Migrating a Rust application from Centos 7 to Ubuntu 22.04 significantly increased memory consumption

Awhile back I was testing a Rust application I had written that principally consumed data from a high-throughput Kafka topic (~300 TiB/day uncompressed) in production and I decided to try using Ubuntu as the base for the Docker containers I was deploying to Kubernetes. My pods were OOM-churning over and over and it was pretty obvious this was the problem. I deployed them with Centos 7 and then there were no issues at all. Decided to leave the issue alone since I was under the gun for a deadline and needed to move on to things actually blocking rolling the service out.

While I was on parental leave, my coworkers were forced to migrate off Centos 7, fair enough. They did have to significantly increase the memory requests for the application pods though. Previously every single pod was inside a ~300 MiB memory utilization banding ranging from 2.6 to 2.9 GiB. On Ubuntu they were using 3.3 to 5.3 GiB depending on throughput and partition balance. At best the max - min was 900 MiB but often it was higher.

This had bothered me for quite awhile so I decided to lock in and figure it out once and for all.

Facts gathered:

Main components of the app were actix-web (not significant), the Rust rdkafka crate (uses librdkafka), libzstd (spiky, volatile heap allocation) for decompressing the Kafka messages, and then diesel_async for loading and synchronizing state between the application instances via PostgreSQL.
I was opting to statically link librdkafka via rdkafka as well as libzstd, and both dependencies were vendored in the Rust crate. This is precisely what I wanted and means the libzstd version installed in the Centos 7 and Ubuntu containers isn't what was getting linked in.
I was using tikv_jemallocator for better memory utilization stability, less memory consumed, and better application efficiency.
The Rust application wasn't swinging around much in memory consumption. It catches up on the state of the data it tracks from Kafka by loading the data from PostgreSQL, so it loads up and then settles into basically a flat-line.

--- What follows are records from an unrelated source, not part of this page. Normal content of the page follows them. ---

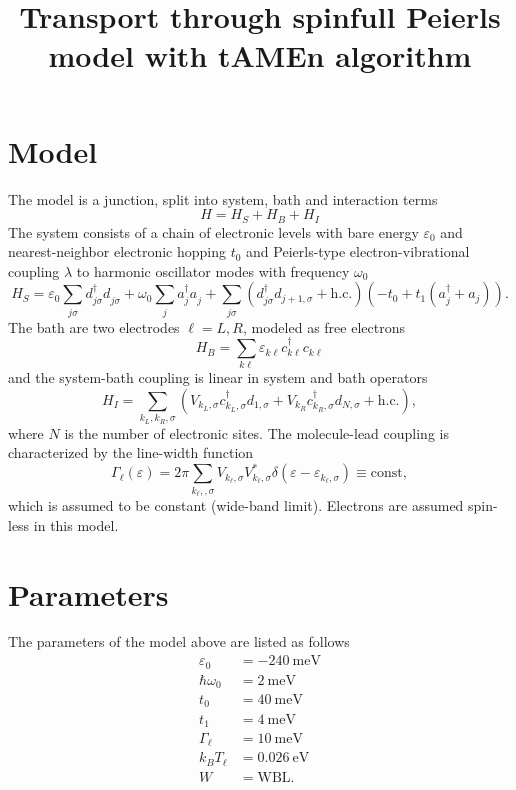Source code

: \documentclass{article}
\newcommand{\pdagger}{{\phantom{\dagger}}}
\begin{document}
\title{Transport through spinfull Peierls model with tAMEn algorithm}
\maketitle

\section{Model}
The model is a junction, split into system, bath and interaction terms
\begin{equation}
	H = H_S + H_B + H_I
\end{equation}  
The system consists of a chain of electronic levels with bare energy $\varepsilon_0$ and nearest-neighbor electronic hopping $t_0$ and Peierls-type electron-vibrational coupling $\lambda$ to harmonic oscillator modes with frequency $\omega_0$
\begin{equation}
	H_S = \varepsilon_0 \sum_{j\sigma}  d^\dagger_{j\sigma} d_{j\sigma}^\pdagger + \omega_0 \sum_j a_j^\dagger a_j^\pdagger + \sum_{j\sigma} (d_{j\sigma}^\dagger d_{j+1,\sigma} + \mathrm{h.c.})( -t_0 + t_1(a_j^\dagger + a_j)).
\end{equation}
The bath are two electrodes $\ell=L,R$, modeled as free electrons
\begin{equation}
	H_B = \sum_{k\ell} \varepsilon_{k\ell}c^\dagger_{k\ell}c^\pdagger_{k\ell}
\end{equation}
and the system-bath coupling is linear in system and bath operators
\begin{equation}
	H_I = \sum_{k_L, k_R,\sigma} (V_{k_L,\sigma} c_{k_L,\sigma}^\dagger d_{1,\sigma} + V_{k_R} c_{k_R,\sigma}^\dagger d_{N,\sigma}  + \mathrm{h.c.}),
\end{equation}
where $N$ is the number of electronic sites. The molecule-lead coupling is characterized by the line-width function
\begin{equation}
	\Gamma_\ell(\varepsilon) = 2\pi\sum_{k_\ell, ,\sigma} V_{k_\ell,\sigma}V_{k_\ell,\sigma}^* \delta(\varepsilon-\varepsilon_{k_\ell,\sigma}) \equiv \mathrm{const},
\end{equation}
which is assumed to be constant (wide-band limit). Electrons are assumed spin-less in this model.
\section{Parameters}
The parameters of the model above are listed as follows
\begin{align*}
	\varepsilon_0 &= -\SI{240}{\milli\electronvolt}\\
	\hbar \omega_0 &= \SI{2}{\milli\electronvolt}\\
	t_0 &= \SI{40}{\milli\electronvolt}\\
	t_1 &=\SI{4}{\milli\electronvolt}\\ 
	\Gamma_\ell &= \SI{10}{\milli\electronvolt}\\
	k_B T_\ell &= \SI{0.026}{\electronvolt}\\ 
	W&=\mathrm{WBL}.
\end{align*}
\clearpage
\end{document}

Very low variance.
libzstd was swinging/spiking really hard, presumably because the default configuration is trying to be a "good citizen" and not hold onto memory any longer than necessary for it to finish decompressing the incoming data. These application instances are ingesting and processing ~100-200 MiB/second w/ 10 cores and (after the fix) 4 GiB of RAM. Most of the RAM utilization was the internal memory data structure for the state being updated and synchronized. libzstd was bouncing between "almost nothing" and ~200 MiB.

In the course of kicking these facts around with a coworker, a realization struck me. tikv_jemallocator probably isn't linking malloc and free by default and is instead using a prefix. Investigated the crate documentation and yep, it prefixes by default because a number of platforms don't tolerate that well.

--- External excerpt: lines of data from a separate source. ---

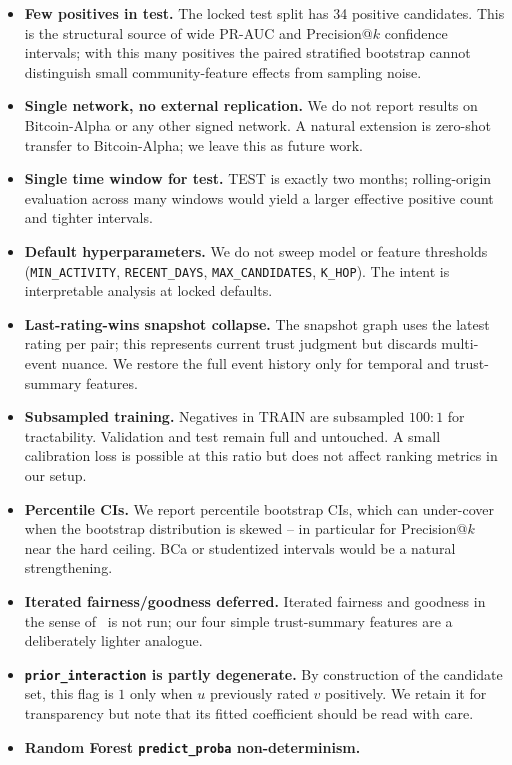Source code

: \documentclass[conference]{IEEEtran}
\newcommand{\code}[1]{\texttt{#1}}
\begin{document}
\begin{itemize}
\item \textbf{Few positives in test.} The locked test split has 34
positive candidates. This is the structural source of wide PR-AUC and
Precision@$k$ confidence intervals; with this many positives the
paired stratified bootstrap cannot distinguish small community-feature
effects from sampling noise.
\item \textbf{Single network, no external replication.} We do not
report results on Bitcoin-Alpha or any other signed network. A
natural extension is zero-shot transfer to Bitcoin-Alpha; we leave
this as future work.
\item \textbf{Single time window for test.} TEST is exactly two
months; rolling-origin evaluation across many windows would yield a
larger effective positive count and tighter intervals.
\item \textbf{Default hyperparameters.} We do not sweep model or
feature thresholds (\code{MIN\_ACTIVITY}, \code{RECENT\_DAYS},
\code{MAX\_CANDIDATES}, \code{K\_HOP}). The intent is interpretable
analysis at locked defaults.
\item \textbf{Last-rating-wins snapshot collapse.} The snapshot graph
uses the latest rating per pair; this represents current trust
judgment but discards multi-event nuance. We restore the full event
history only for temporal and trust-summary features.
\item \textbf{Subsampled training.} Negatives in TRAIN are subsampled
$100{:}1$ for tractability. Validation and test remain full and
untouched. A small calibration loss is possible at this ratio but does
not affect ranking metrics in our setup.
\item \textbf{Percentile CIs.} We report percentile bootstrap CIs,
which can under-cover when the bootstrap distribution is skewed -- in
particular for Precision@$k$ near the hard ceiling. BCa or
studentized intervals would be a natural strengthening.
\item \textbf{Iterated fairness/goodness deferred.} Iterated
fairness and goodness in the sense of~\cite{kumar2016} is not run; our
four simple trust-summary features are a deliberately lighter
analogue.
\item \textbf{\code{prior\_interaction} is partly degenerate.} By
construction of the candidate set, this flag is $1$ only when $u$
previously rated $v$ positively. We retain it for transparency but
note that its fitted coefficient should be read with care.
\item \textbf{Random Forest \texttt{predict\_proba} non-determinism.}

\end{itemize}
\end{document}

So to test this hypothesis, I disabled jemalloc and deployed a version that used libc malloc only. That used less RAM but it still wasn't what I had before or what I wanted. Average across all instances was ~3.2 GiB instead of ~3.6 GiB but still not what it was before (~2.7 GiB). Still higher variance too.

So then I used the crate feature in tikv_jemallocator to disable prefixing and boom, back to the way it was before. Digging into the 9 years of changes between Centos 7's libc malloc and Ubuntu 22.04's libc malloc, it seems like they've been trying to make libc malloc eat into tcmalloc and jemalloc's wheelhouse and that introduced additional overhead and volatility to my use-case. That and running two mallocs side-by-side unnecessarily.

OK, done and dusted. Separately, I probably should look into setting libzstd tuning parameters to calibrate for the level of throughput we're dealing with. There's an even bigger application than mine that could benefit from this anyhow.

Some context for work I did to improve Kafka Consumer throughput with librdkafka:

Updated Magnus' Add 'fetch.queue.backoff.ms' to the consumer (#2879) patch was later merged under a separate PR but is largely what made it into trunk. Fixing this issue Led to a huge throughput improvement for my application.

Rust Leptos app had steadily increasing memory consumption on the backend and would OOM every so often

Yeah this one is really simple: don't use leptos-query unless someone takes the project on and fixes it up. There was no way I could find to disable it in ssr mode and it wasn't freeing/deallocating anything properly. Heaptrack seemed to think it might've actually been leaking but heaptrack has given me false positives before so who knows.

GitHub issue for context: https://github.com/gaucho-labs/leptos-query/issues/36

This impacted ShotCreator which I am working on with a few others.